Source texts of formatted documents:
"""
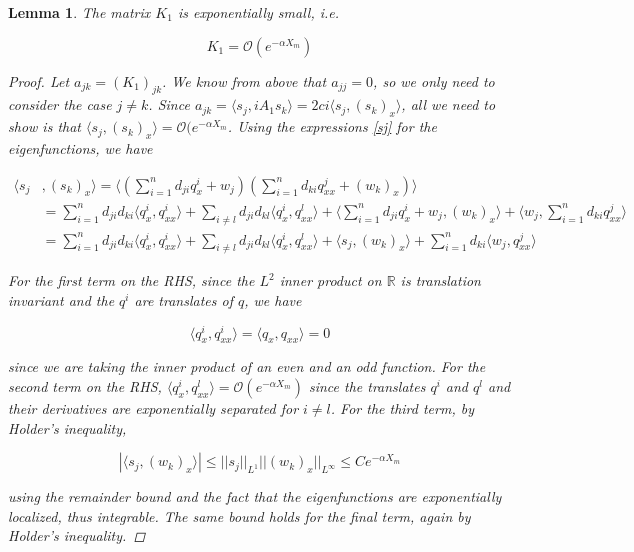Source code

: \documentclass[12pt]{article}
\def\R{{\mathbb R}}
\newtheorem{lemma}{Lemma}
\begin{document}
\begin{lemma}\label{K1small}
The matrix $K_1$ is exponentially small, i.e. 

\begin{equation}
K_1 = \mathcal{O}(e^{-\alpha X_m} )
\end{equation}

\begin{proof}

Let $a_{jk} = (K_1)_{jk}$. We know from above that $a_{jj} = 0$, so we only need to consider the case $j \neq k$. Since $a_{jk} = \langle s_j, i A_1 s_k\rangle = 2 c i \langle s_j, (s_k)_x \rangle$, all we need to show is that $\langle s_j, (s_k)_x \rangle = \mathcal{O}(e^{-\alpha X_m}$. Using the expressions \eqref{sj} for the eigenfunctions, we have

\begin{align*}
\langle s_j &, (s_k)_x \rangle = 
\langle \left( \sum_{i = 1}^{n} d_{ji} q^i_x + w_j \right) \left( \sum_{i = 1}^{n} d_{ki} q^j_{xx} + (w_k)_x \right) \rangle \\
&= \sum_{i = 1}^{n} d_{ji} d_{ki} \langle q^i_x, q^i_{xx} \rangle 
+ \sum_{i \neq l} d_{ji} d_{kl} \langle q^i_x, q^l_{xx} \rangle 
+ \langle \sum_{i = 1}^{n} d_{ji} q^i_x + w_j, (w_k)_x \rangle 
+ \langle w_j, \sum_{i = 1}^{n} d_{ki} q^j_{xx} \rangle \\
&= \sum_{i = 1}^{n} d_{ji} d_{ki} \langle q^i_x, q^i_{xx} \rangle 
+ \sum_{i \neq l} d_{ji} d_{kl} \langle q^i_x, q^l_{xx} \rangle 
+ \langle s_j, (w_k)_x \rangle 
+ \sum_{i = 1}^{n} d_{ki} \langle w_j, q^j_{xx} \rangle
\end{align*}  

For the first term on the RHS, since the $L^2$ inner product on $\R$ is translation invariant and the $q^i$ are translates of $q$, we have

\[
\langle q^i_x, q^i_{xx} \rangle = \langle q_x, q_{xx} \rangle = 0
\] 

since we are taking the inner product of an even and an odd function. For the second term on the RHS, $\langle q^i_x, q^l_{xx} \rangle = \mathcal{O}(e^{-\alpha X_m})$ since the translates $q^i$ and $q^l$ and their derivatives are exponentially separated for $i \neq l$. For the third term, by Holder's inequality,

\[
|\langle s_j, (w_k)_x \rangle| \leq ||s_j||_{L^1} ||(w_k)_x||_{L^\infty} \leq C e^{-\alpha X_m}
\]

using the remainder bound and the fact that the eigenfunctions are exponentially localized, thus integrable. The same bound holds for the final term, again by Holder's inequality.

\end{proof}
\end{lemma}
\end{document}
"""
→ **WHAT IS BEING ASKED**
Exactly as written, please copy out the whole set of records, skipping images.

→ **WRITTEN REPLY**
Source code

: \documentclass[12pt]{article}
\def\R{{\mathbb R}}
\newtheorem{lemma}{Lemma}
\begin{document}
\begin{lemma}\label{K1small}
The matrix $K_1$ is exponentially small, i.e. 

\begin{equation}
K_1 = \mathcal{O}(e^{-\alpha X_m} )
\end{equation}

\begin{proof}

Let $a_{jk} = (K_1)_{jk}$. We know from above that $a_{jj} = 0$, so we only need to consider the case $j \neq k$. Since $a_{jk} = \langle s_j, i A_1 s_k\rangle = 2 c i \langle s_j, (s_k)_x \rangle$, all we need to show is that $\langle s_j, (s_k)_x \rangle = \mathcal{O}(e^{-\alpha X_m}$. Using the expressions \eqref{sj} for the eigenfunctions, we have

\begin{align*}
\langle s_j &, (s_k)_x \rangle = 
\langle \left( \sum_{i = 1}^{n} d_{ji} q^i_x + w_j \right) \left( \sum_{i = 1}^{n} d_{ki} q^j_{xx} + (w_k)_x \right) \rangle \\
&= \sum_{i = 1}^{n} d_{ji} d_{ki} \langle q^i_x, q^i_{xx} \rangle 
+ \sum_{i \neq l} d_{ji} d_{kl} \langle q^i_x, q^l_{xx} \rangle 
+ \langle \sum_{i = 1}^{n} d_{ji} q^i_x + w_j, (w_k)_x \rangle 
+ \langle w_j, \sum_{i = 1}^{n} d_{ki} q^j_{xx} \rangle \\
&= \sum_{i = 1}^{n} d_{ji} d_{ki} \langle q^i_x, q^i_{xx} \rangle 
+ \sum_{i \neq l} d_{ji} d_{kl} \langle q^i_x, q^l_{xx} \rangle 
+ \langle s_j, (w_k)_x \rangle 
+ \sum_{i = 1}^{n} d_{ki} \langle w_j, q^j_{xx} \rangle
\end{align*}  

For the first term on the RHS, since the $L^2$ inner product on $\R$ is translation invariant and the $q^i$ are translates of $q$, we have

\[
\langle q^i_x, q^i_{xx} \rangle = \langle q_x, q_{xx} \rangle = 0
\] 

since we are taking the inner product of an even and an odd function. For the second term on the RHS, $\langle q^i_x, q^l_{xx} \rangle = \mathcal{O}(e^{-\alpha X_m})$ since the translates $q^i$ and $q^l$ and their derivatives are exponentially separated for $i \neq l$. For the third term, by Holder's inequality,

\[
|\langle s_j, (w_k)_x \rangle| \leq ||s_j||_{L^1} ||(w_k)_x||_{L^\infty} \leq C e^{-\alpha X_m}
\]

using the remainder bound and the fact that the eigenfunctions are exponentially localized, thus integrable. The same bound holds for the final term, again by Holder's inequality.

\end{proof}
\end{lemma}
\end{document}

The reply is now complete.